しいの言う「お花」は、十織の言うように花柄のレジャーシートだった。紺地に白の花が小さく無数に描かれたものだ。

「りりいはここにいたの?」

「え、母さんは?」潤が言った。

「ママは?」と十織が言葉を直す。

「ジュース買ってくるって」

「そうか」

「どんだけ買ってんだよ」

「お母さんと別れてすぐにりりいを探し始めたのかもしれないよ」

「ああ……」

十織は「そうだねえ」と言って小さく唸った。

「あまり遠くには行ってないと思うけどなあ」

背中に衝撃を感じて、潤は「うわっ」と声を漏らした。

後方を確認すると、足元にサッカーボールが転がっていた。

若い男性が駆け寄ってくる。

「すみません、お怪我ありませんか?」

「ああ、大丈夫です」

潤がボールを手渡すと、男性は「本当にすみませんでした」と頭を下げた。

「お構いなく」と返せば、彼は改めて「すみませんでした」と言って戻っていった。
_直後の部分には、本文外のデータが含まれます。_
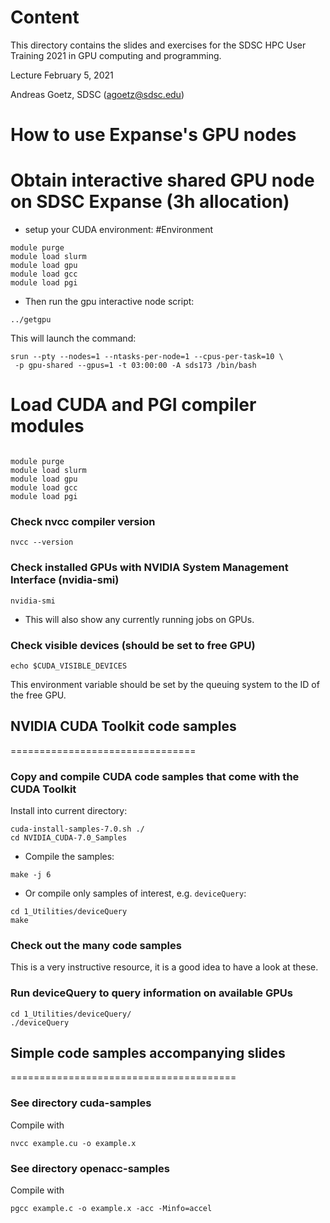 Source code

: Content
=======
This directory contains the slides and exercises for the
SDSC HPC User Training 2021 in GPU computing and programming.

Lecture February 5, 2021

Andreas Goetz, SDSC (agoetz@sdsc.edu)


How to use Expanse's GPU nodes
============================

# Obtain interactive shared GPU node on SDSC Expanse (3h allocation)
* setup your CUDA environment:
#Environment

```
module purge
module load slurm
module load gpu
module load gcc 
module load pgi

```

* Then run the gpu interactive node script:

```../getgpu```

This will launch the command:

```
srun --pty --nodes=1 --ntasks-per-node=1 --cpus-per-task=10 \
 -p gpu-shared --gpus=1 -t 03:00:00 -A sds173 /bin/bash

```


# Load CUDA and PGI compiler modules

```

module purge
module load slurm
module load gpu
module load gcc 
module load pgi

```


### Check nvcc compiler version

```
nvcc --version

```


### Check installed GPUs with NVIDIA System Management Interface (nvidia-smi)

```
nvidia-smi
```

* This will also show any currently running jobs on GPUs.

### Check visible devices (should be set to free GPU)
`echo $CUDA_VISIBLE_DEVICES`

This environment variable should be set by the queuing system to the
ID of the free GPU.



## NVIDIA CUDA Toolkit code samples
================================

### Copy and compile CUDA code samples that come with the CUDA Toolkit

Install into current directory:

```
cuda-install-samples-7.0.sh ./
cd NVIDIA_CUDA-7.0_Samples

```

* Compile the samples:

```
make -j 6

```

* Or compile only samples of interest, e.g. `deviceQuery`:

```
cd 1_Utilities/deviceQuery
make

```


### Check out the many code samples
This is a very instructive resource, it is a good idea to have a look
at these.


### Run deviceQuery to query information on available GPUs
```
cd 1_Utilities/deviceQuery/
./deviceQuery
```


## Simple code samples accompanying slides
=======================================

### See directory cuda-samples
Compile with
```
nvcc example.cu -o example.x
```

### See directory openacc-samples
Compile with
```
pgcc example.c -o example.x -acc -Minfo=accel
```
その先には、息子と思しき少年がいる。小学校三年生程度だろうか。


「ボールで飛ばされたんじゃね?」

背中に残る微かな痛みを感じながら潤は言った。

「そうだね。ボールで遊んでる子供も多いし」

「りりいは?」

「大丈夫、近くにいると思うよ。一緒に探そう」

「りりい見つかる?」

「うん、大丈夫。お兄ちゃん、探し物は得意なんだ」

「本当?」

「うん」

視線の先の様子が気になって、潤は「なあ」と声を発した。そこを指で示す。

「あれ、なんかぬいぐるみっぽくね?」

しいは「あっ」と声を上げて走り出した。

「ちょっと待って」とあとを追う十織へ、「おれはここで待ってる」と告げる。

彼に聞こえたかは不確かだが、行っても役に立たないだろうと落ち着いて、潤は走る大小の背を見送った。